WASHINGTON, April 12 (UPI) -- The Mideast and North Africa uprisings have "elevated minds as well as aspirations" in the Arab world away from extremism, a Muslim researcher said.
"Manifestations of religious, ideological and cultural extremist behavior [in the Arab world] were essentially a reaction to stagnant political climates imposed by despotic regimes, lack of human rights and absence of any hope in a better future," Anas Altikriti, president and founder of London's Cordoba Foundation, writes in an al-Jazeera commentary.

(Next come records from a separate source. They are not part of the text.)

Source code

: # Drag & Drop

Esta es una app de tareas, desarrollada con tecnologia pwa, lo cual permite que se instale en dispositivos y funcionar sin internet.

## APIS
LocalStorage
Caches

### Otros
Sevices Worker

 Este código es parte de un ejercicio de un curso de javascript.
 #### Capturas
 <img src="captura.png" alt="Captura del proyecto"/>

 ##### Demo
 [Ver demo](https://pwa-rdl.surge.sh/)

But now that people in Arab countries see that they have hope and can change the political climate, they are putting their energies and abilities toward rejecting fear, ending corruption, demanding decent governance and affirming human and democratic rights, he said. as a major international conference opens in Washington on the Arab turbulence and its implications for Muslims worldwide.
Arabs' new focus explains why there were no mass protests around the world against the Rev. Terry Jones' March 20 burning of the Koran, the sacred text of Islam, in Florida, Altikriti said.

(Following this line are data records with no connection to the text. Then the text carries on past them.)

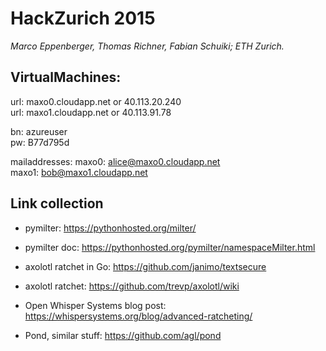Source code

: # HackZurich 2015
*Marco Eppenberger, Thomas Richner, Fabian Schuiki; ETH Zurich.*

## VirtualMachines:


url: maxo0.cloudapp.net or 40.113.20.240<br>
url: maxo1.cloudapp.net or 40.113.91.78<br>

bn: azureuser<br>
pw: B77d795d<br>

mailaddresses:
maxo0: alice@maxo0.cloudapp.net<br>
maxo1: bob@maxo1.cloudapp.net<br>

## Link collection

- pymilter: https://pythonhosted.org/milter/
- pymilter doc: https://pythonhosted.org/pymilter/namespaceMilter.html

- axolotl ratchet in Go: https://github.com/janimo/textsecure
- axolotl ratchet: https://github.com/trevp/axolotl/wiki
- Open Whisper Systems blog post: https://whispersystems.org/blog/advanced-ratcheting/
- Pond, similar stuff: https://github.com/agl/pond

Aside from Afghanistan, where a mob attacked a U.N. compound and killed 12 people, "not one single demonstration was held, no mass protest was called for, no texts or e-mail messages crisscrossed the ether and no Days of Anger were organized," he said.
This contrasts with "hundreds of thousands [of people who] hit the streets of Cairo, Damascus [Syria], Amman [Jordan], Sanaa [Yemen] and many other Arab cities last summer denouncing Jones, burning effigies and flags and calling for a global campaign to 'protect the Koran'" when Jones threatened to observe the ninth anniversary of the Sept. 11, 2001, terrorist attacks by burning more than 200 copies of the Koran at his small church in Gainesville, Fla., Altikriti said.

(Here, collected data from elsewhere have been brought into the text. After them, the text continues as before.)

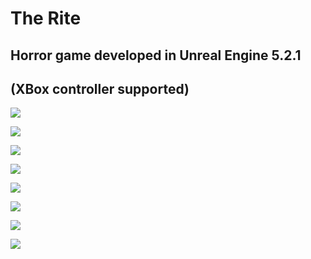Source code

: # The Rite

## Horror game developed in Unreal Engine 5.2.1

## (XBox controller supported)

![](https://i.postimg.cc/gJNj5kXY/The-Rite-6-6-2024-12-10-28-PM.png)

![](https://i.postimg.cc/xjLvSV6S/1.png)


![](https://i.postimg.cc/MTWXdjGP/The-Rite-6-6-2024-12-14-24-PM.png)




![](https://i.postimg.cc/httTxzcS/5.png)


![](https://i.postimg.cc/d07CHbhp/6.png)


![](https://i.postimg.cc/3NqR8SFV/The-Rite-6-6-2024-12-11-10-PM.png)


![](https://i.postimg.cc/nLKC41n9/The-Rite-6-6-2024-12-09-02-PM.png)


![](https://i.postimg.cc/T111XMgn/The-Rite-6-6-2024-12-14-37-PM.png)

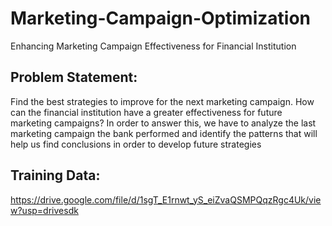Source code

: # Marketing-Campaign-Optimization
Enhancing Marketing Campaign Effectiveness for Financial Institution

## Problem Statement:
Find the best strategies to improve for the next marketing campaign. How can the financial institution have a greater effectiveness for future marketing campaigns? In order to answer this, we have to analyze the last marketing campaign the bank performed and identify the patterns that will help us find conclusions in order to develop future strategies

## Training Data:
https://drive.google.com/file/d/1sgT_E1rnwt_yS_eiZvaQSMPQqzRgc4Uk/view?usp=drivesdk
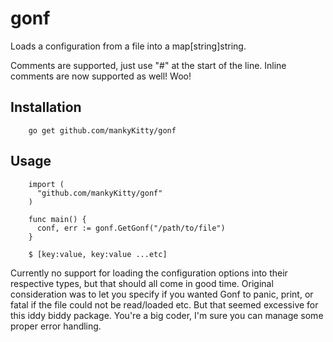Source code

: gonf
====
Loads a configuration from a file into a map[string]string.

Comments are supported, just use "#" at the start of the line. Inline comments are now supported as well! Woo!

## Installation

        go get github.com/mankyKitty/gonf

## Usage

        import (
          "github.com/mankyKitty/gonf"
        )

        func main() {
          conf, err := gonf.GetGonf("/path/to/file")
        }

        $ [key:value, key:value ...etc]

Currently no support for loading the configuration options into their respective types, but that should all come in good time. Original consideration was to let you specify if you wanted Gonf to panic, print, or fatal if the file could not be read/loaded etc. But that seemed excessive for this iddy biddy package. You're a big coder, I'm sure you can manage some proper error handling.
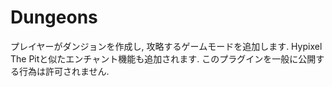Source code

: # Dungeons
プレイヤーがダンジョンを作成し, 攻略するゲームモードを追加します.
Hypixel The Pitと似たエンチャント機能も追加されます.
このプラグインを一般に公開する行為は許可されません.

Why the difference? Altikriti asked.
"Because the 'Arab spring' has elevated minds as well as aspirations, a trend absent still in the contexts of Afghanistan, Pakistan and other countries where corruption is still riding a wave," he said.
The Arab spring refers to the revolutionary wave that started in Tunisia Dec. 18.
"What remains to be seen is whether the West will adapt to the new terrain and change its ways too," Altikriti said.
The U.S.-Islamic World Forum, bringing together U.S. and Arab-world experts, "will focus on the rapid, turbulent change in the Middle East and implications for Muslims around the world," organizers said.
U.S. Secretary of State Hillary Clinton will be a keynote speaker at Tuesday night's opening dinner, to be attended by high-level representatives of 30 Muslim-majority countries, including Tunisia, Egypt, Jordan, Lebanon, Saudi Arabia, Afghanistan, Pakistan, Indonesia, Nigeria and Sudan.
Other speakers at the three-day event include former U.S. Secretary of State Madeleine Albright, former U.S. National Security Adviser Zbigniew Brzezinski, U.S. Senate Foreign Relations Committee Chairman John Kerry, D-Mass., Qatari Foreign Minister Ahmad Bin Abdullah al-Mahmoud and Jordanian Foreign Minister Nasser Judeh.